O «Caminho» é para os membros da seita o que o Mein Kampf é para o nazismo. Os 999 pontos para a meditação é o número cabalístico com que santo Escrivá remeteu para o 666 do Apocalipse. É a besta de patas para o ar, monsenhor Escrivá a fazer o pino.
Os membros da Opus Dei cultivam a discrição, malgrado os escândalos financeiros que atraem. A falência dos empórios Rumasa, Matesa, e Banco Ambrosiano, são manchas para que faltou benzina, e que não impediram a canonização meteórica do fundador.
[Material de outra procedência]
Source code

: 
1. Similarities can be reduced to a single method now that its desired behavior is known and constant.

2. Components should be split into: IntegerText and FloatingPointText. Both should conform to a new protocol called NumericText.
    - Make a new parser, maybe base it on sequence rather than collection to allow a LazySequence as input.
Impulsionadores das beatificações e canonizações, dilataram a indústria dos milagres e industrializaram a santidade. Apenas lhes correu mal a escolha de um jesuíta para PDG do Vaticano, papa que correu o risco de ser chamado precocemente à divina presença do patrão, como aconteceu ao Papa João Paulo que após 33 dias de pontificado se esqueceu de respirar.
Enquanto não recupera o poder sobre o catolicismo, a Opus Dei promove milagres e santos, combate a cultura e a liberdade, e, em Espanha, prepara quadros para o VOX e PP nos eus colégios e na Universidade de Navarra.
Tendo o Vaticano abandonado a atualização do Index Librorum Prohibitorum, talvez por vergonha, deixou o trabalho sujo para a Opus Dei, o que, para os devotos, é um precioso serviço ao Divino. O Deus da Opus Dei abomina a cultura e a liberdade, e encarrega-se a Obra de proscrever os livros perniciosos para a salvação.